● What you need to do
While reading through the material below, copy each line that holds the word "starting".

● The records

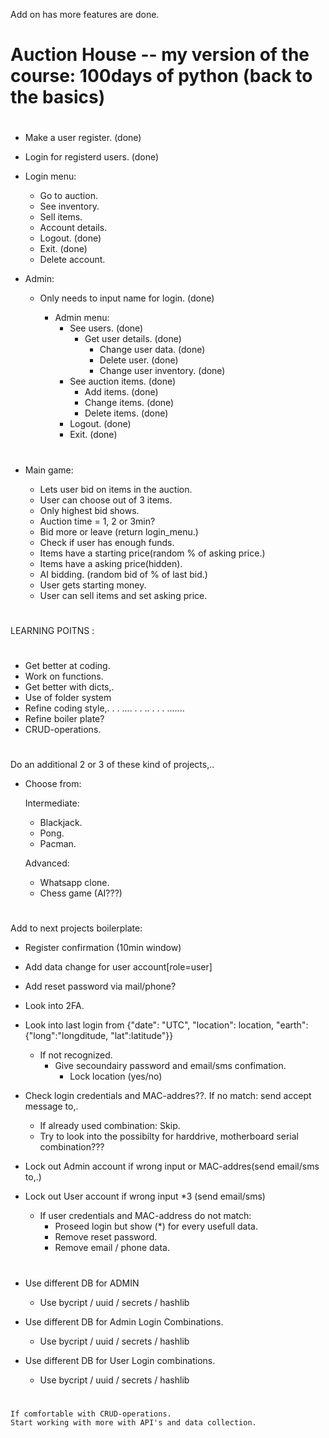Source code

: Add on has more features are done.

#

# Auction House -- my version of the course: 100days of python (back to the basics)

#

- Make a user register. (done)
- Login for registerd users. (done)
- Login menu:

  - Go to auction.
  - See inventory.
  - Sell items.
  - Account details.
  - Logout. (done)
  - Exit. (done)
  - Delete account.

- Admin:

  - Only needs to input name for login. (done)

    - Admin menu:
      - See users. (done)
        - Get user details. (done)
          - Change user data. (done)
          - Delete user. (done)
          - Change user inventory. (done)
      - See auction items. (done)
        - Add items. (done)
        - Change items. (done)
        - Delete items. (done)
      - Logout. (done)
      - Exit. (done)

#

- Main game:

  - Lets user bid on items in the auction.
  - User can choose out of 3 items.
  - Only highest bid shows.
  - Auction time = 1, 2 or 3min?
  - Bid more or leave (return login_menu.)
  - Check if user has enough funds.
  - Items have a starting price(random % of asking price.)
  - Items have a asking price(hidden).
  - AI bidding. (random bid of % of last bid.)
  - User gets starting money.
  - User can sell items and set asking price.

#

LEARNING POITNS :

#

- Get better at coding.
- Work on functions.
- Get better with dicts,.
- Use of folder system
- Refine coding style,. . . .... . . .. . . . .......
- Refine boiler plate?
- CRUD-operations.

#

Do an additional 2 or 3 of these kind of projects,..

- Choose from:

  Intermediate:

  - Blackjack.
  - Pong.
  - Pacman.

  Advanced:

  - Whatsapp clone.
  - Chess game (AI???)

#

Add to next projects boilerplate:

- Register confirmation (10min window)
- Add data change for user account[role=user]
- Add reset password via mail/phone?
- Look into 2FA.
- Look into last login from {"date": "UTC", "location": location, "earth":{"long":"longditude, "lat":latitude"}}
  - If not recognized.
    - Give secoundairy password and email/sms confimation.
      - Lock location (yes/no)
- Check login credentials and MAC-addres??. If no match: send accept message to,.

  - If already used combination: Skip.
  - Try to look into the possibilty for harddrive, motherboard serial combination???

- Lock out Admin account if wrong input or MAC-addres(send email/sms to,.)

- Lock out User account if wrong input \*3 (send email/sms)
  - If user credentials and MAC-address do not match:
    - Proseed login but show (\*) for every usefull data.
    - Remove reset password.
    - Remove email / phone data.

#

- Use different DB for ADMIN

  - Use bycript / uuid / secrets / hashlib

- Use different DB for Admin Login Combinations.
  - Use bycript / uuid / secrets / hashlib
- Use different DB for User Login combinations.
  - Use bycript / uuid / secrets / hashlib

#

    If comfortable with CRUD-operations.
    Start working with more with API's and data collection.

#
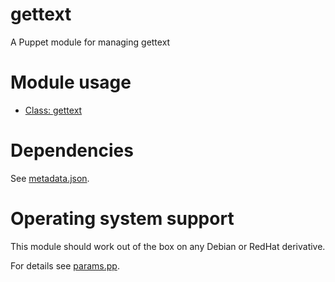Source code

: # gettext

A Puppet module for managing gettext

# Module usage

* [Class: gettext](manifests/init.pp)

# Dependencies

See [metadata.json](metadata.json).

# Operating system support

This module should work out of the box on any Debian or RedHat derivative.

For details see [params.pp](manifests/params.pp).
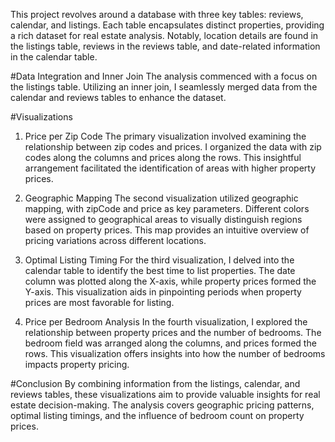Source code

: This project revolves around a database with three key tables: reviews, calendar, and listings. Each table encapsulates distinct properties, providing a rich dataset for real estate analysis. Notably, location details are found in the listings table, reviews in the reviews table, and date-related information in the calendar table.

#Data Integration and Inner Join
The analysis commenced with a focus on the listings table. Utilizing an inner join, I seamlessly merged data from the calendar and reviews tables to enhance the dataset.

#Visualizations
1. Price per Zip Code
The primary visualization involved examining the relationship between zip codes and prices. I organized the data with zip codes along the columns and prices along the rows. This insightful arrangement facilitated the identification of areas with higher property prices.

2. Geographic Mapping
The second visualization utilized geographic mapping, with zipCode and price as key parameters. Different colors were assigned to geographical areas to visually distinguish regions based on property prices. This map provides an intuitive overview of pricing variations across different locations.

3. Optimal Listing Timing
For the third visualization, I delved into the calendar table to identify the best time to list properties. The date column was plotted along the X-axis, while property prices formed the Y-axis. This visualization aids in pinpointing periods when property prices are most favorable for listing.

4. Price per Bedroom Analysis
In the fourth visualization, I explored the relationship between property prices and the number of bedrooms. The bedroom field was arranged along the columns, and prices formed the rows. This visualization offers insights into how the number of bedrooms impacts property pricing.

#Conclusion
By combining information from the listings, calendar, and reviews tables, these visualizations aim to provide valuable insights for real estate decision-making. The analysis covers geographic pricing patterns, optimal listing timings, and the influence of bedroom count on property prices.
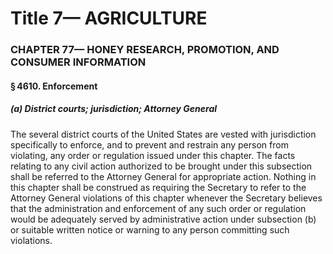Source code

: 
# Title 7— AGRICULTURE
### CHAPTER 77— HONEY RESEARCH, PROMOTION, AND CONSUMER INFORMATION
#### § 4610. Enforcement
##### (a) District courts; jurisdiction; Attorney General

The several district courts of the United States are vested with jurisdiction specifically to enforce, and to prevent and restrain any person from violating, any order or regulation issued under this chapter. The facts relating to any civil action authorized to be brought under this subsection shall be referred to the Attorney General for appropriate action. Nothing in this chapter shall be construed as requiring the Secretary to refer to the Attorney General violations of this chapter whenever the Secretary believes that the administration and enforcement of any such order or regulation would be adequately served by administrative action under subsection (b) or suitable written notice or warning to any person committing such violations.
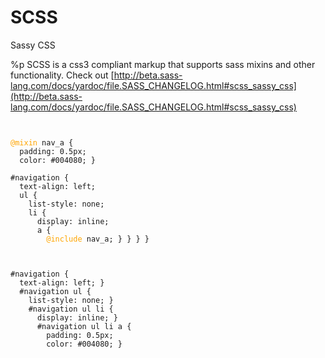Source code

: # SCSS 

Sassy CSS

%p
  SCSS is a css3 compliant markup that supports sass mixins and other functionality.  Check out [http://beta.sass-lang.com/docs/yardoc/file.SASS_CHANGELOG.html#scss_sassy_css](http://beta.sass-lang.com/docs/yardoc/file.SASS_CHANGELOG.html#scss_sassy_css)

<pre><code>

<span style='color:orange'>@mixin</span> nav_a {
  padding: 0.5px;
  color: #004080; }

#navigation {
  text-align: left;
  ul {
    list-style: none;
    li {
      display: inline;
      a {
        <span style='color:orange'>@include</span> nav_a; } } } }

</code></pre>
<pre><code>
#navigation {
  text-align: left; }
  #navigation ul {
    list-style: none; }
    #navigation ul li {
      display: inline; }
      #navigation ul li a {
        padding: 0.5px;
        color: #004080; }
</code></pre>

● Expected answer
  - Items have a starting price(random % of asking price.)
  - User gets starting money.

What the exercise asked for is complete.